Shang-Chi was created to ride the 1970s Kung Fu craze in the US.
While the character has been low-key in the comics, the MCU has often turned them into major players.
Feige explained: "We wanted to bring this character into the MCU, but just as importantly, to bring in representation of another kind."
Cretton, whose mother is Japanese-American, added: "What is extra relevant to the culture is that this is a Marvel film, and if we were not putting Shang-Chi shoulder-to-shoulder with all the other amazing Marvel heroes, that would be a big disservice to the culture and the character."
In between the banter, Kingsley - who is of English and Indian descent - also talked about Shang-Chi being a significant film for Marvel due to its Asian representation.
Said the 77-year-old Oscar winner: "When you hear Destin, you know the motives are pure. They are life-enhancing, not patronising, and introduce memory, ancestry, loss, families torn apart and reunited."

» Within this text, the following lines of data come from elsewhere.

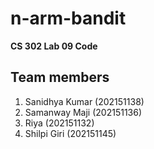 # n-arm-bandit
**CS 302 Lab 09 Code**
<br>
## Team members
1. Sanidhya Kumar (202151138)
2. Samanway Maji (202151136)
3. Riya (202151132)
4. Shilpi Giri (202151145)
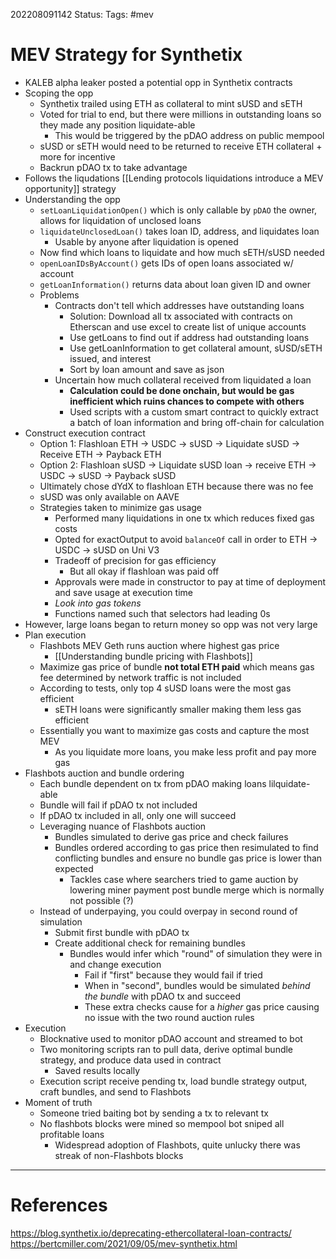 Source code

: 202208091142
Status: 
Tags: #mev

# MEV Strategy for Synthetix
- KALEB alpha leaker posted a potential opp in Synthetix contracts
- Scoping the opp
	- Synthetix trailed using ETH as collateral to mint sUSD and sETH
	- Voted for trial to end, but there were millions in outstanding loans so they made any position liquidate-able
		- This would be triggered by the pDAO address on public mempool
	- sUSD or sETH would need to be returned to receive ETH collateral + more for incentive
	- Backrun pDAO tx to take advantage
- Follows the liqudations [[Lending protocols liquidations introduce a MEV opportunity]] strategy
- Understanding the opp
	- `setLoanLiquidationOpen()` which is only callable by `pDAO` the owner, allows for liquidation of unclosed loans
	- `liquidateUnclosedLoan()` takes loan ID, address, and liquidates loan
		- Usable by anyone after liquidation is opened 
	- Now find which loans to liquidate and how much sETH/sUSD needed
	- `openLoanIDsByAccount()` gets IDs of open loans associated w/ account
	- `getLoanInformation()` returns data about loan given ID and owner
	- Problems
		- Contracts don't tell which addresses have outstanding loans
			- Solution: Download all tx associated with contracts on Etherscan and use excel to create list of unique accounts
			- Use getLoans to find out if address had outstanding loans
			- Use getLoanInformation to get collateral amount, sUSD/sETH issued, and interest
			- Sort by loan amount and save as json
		- Uncertain how much collateral received from liquidated a loan
			- **Calculation could be done onchain, but would be gas inefficient which ruins chances to compete with others**
			- Used scripts with a custom smart contract to quickly extract a batch of loan information and bring off-chain for calculation
- Construct execution contract
	- Option 1: Flashloan ETH -> USDC -> sUSD -> Liquidate sUSD -> Receive ETH -> Payback ETH
	- Option 2: Flashloan sUSD -> Liquidate sUSD loan -> receive ETH -> USDC -> sUSD -> Payback sUSD
	- Ultimately chose dYdX to flashloan ETH because there was no fee
	- sUSD was only available on AAVE
	- Strategies taken to minimize gas usage
		- Performed many liquidations in one tx which reduces fixed gas costs
		- Opted for exactOutput to avoid `balanceOf` call in order to ETH -> USDC -> sUSD on Uni V3
		- Tradeoff of precision for gas efficiency
			- But all okay if flashloan was paid off
		- Approvals were made in constructor to pay at time of deployment and save usage at execution time
		- *Look into gas tokens*
		- Functions named such that selectors had leading 0s
- However, large loans began to return money so opp was not very large
- Plan execution
	- Flashbots MEV Geth runs auction where highest gas price 
		- [[Understanding bundle pricing with Flashbots]]
	- Maximize gas price of bundle **not total ETH paid** which means gas fee determined by network traffic is not included
	- According to tests, only top 4 sUSD loans were the most gas efficient
		- sETH loans were significantly smaller making them less gas efficient
	- Essentially you want to maximize gas costs and capture the most MEV
		- As you liquidate more loans, you make less profit and pay more gas
- Flashbots auction and bundle ordering
	- Each bundle dependent on tx from pDAO making loans lilquidate-able
	- Bundle will fail if pDAO tx not included
	- If pDAO tx included in all, only one will succeed
	- Leveraging nuance of Flashbots auction
		- Bundles simulated to derive gas price and check failures
		- Bundles ordered according to gas price then resimulated to find conflicting bundles and ensure no bundle gas price is lower than expected
			- Tackles case where searchers tried to game auction by lowering miner payment post bundle merge which is normally not possible (?)
	- Instead of underpaying, you could overpay in second round of simulation
		- Submit first bundle with pDAO tx 
		- Create additional check for remaining bundles
			- Bundles would infer which "round" of simulation they were in and change execution
				- Fail if "first" because they would fail if tried
				- When in "second", bundles would be simulated *behind the bundle* with pDAO tx and succeed
				- These extra checks cause for a *higher* gas price causing no issue with the two round auction rules
- Execution
	- Blocknative used to monitor pDAO account and streamed to bot
	- Two monitoring scripts ran to pull data, derive optimal bundle strategy, and produce data used in contract
		- Saved results locally
	- Execution script receive pending tx, load bundle strategy output, craft bundles, and send to Flashbots
- Moment of truth
	- Someone tried baiting bot by sending a tx to relevant tx
	- No flashbots blocks were mined so mempool bot sniped all profitable loans
		- Widespread adoption of Flashbots, quite unlucky there was streak of non-Flashbots blocks







---
# References
https://blog.synthetix.io/deprecating-ethercollateral-loan-contracts/
https://bertcmiller.com/2021/09/05/mev-synthetix.html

Kingsley then added more lyricism. He said: "If your motives are pure as a storyteller, the angels will come to assist you with that story."
Before he made lauded dramas such as Short Term 12 (2013) and Just Mercy (2019), Cretton spent a couple of years as a care worker at a home for at-risk teenagers.
The 42-year-old said: "The job affected my entire life, my world view.
"The stories I'm drawn to contain humour and optimism, but they don't shy from the very real darkness and pain we all experience."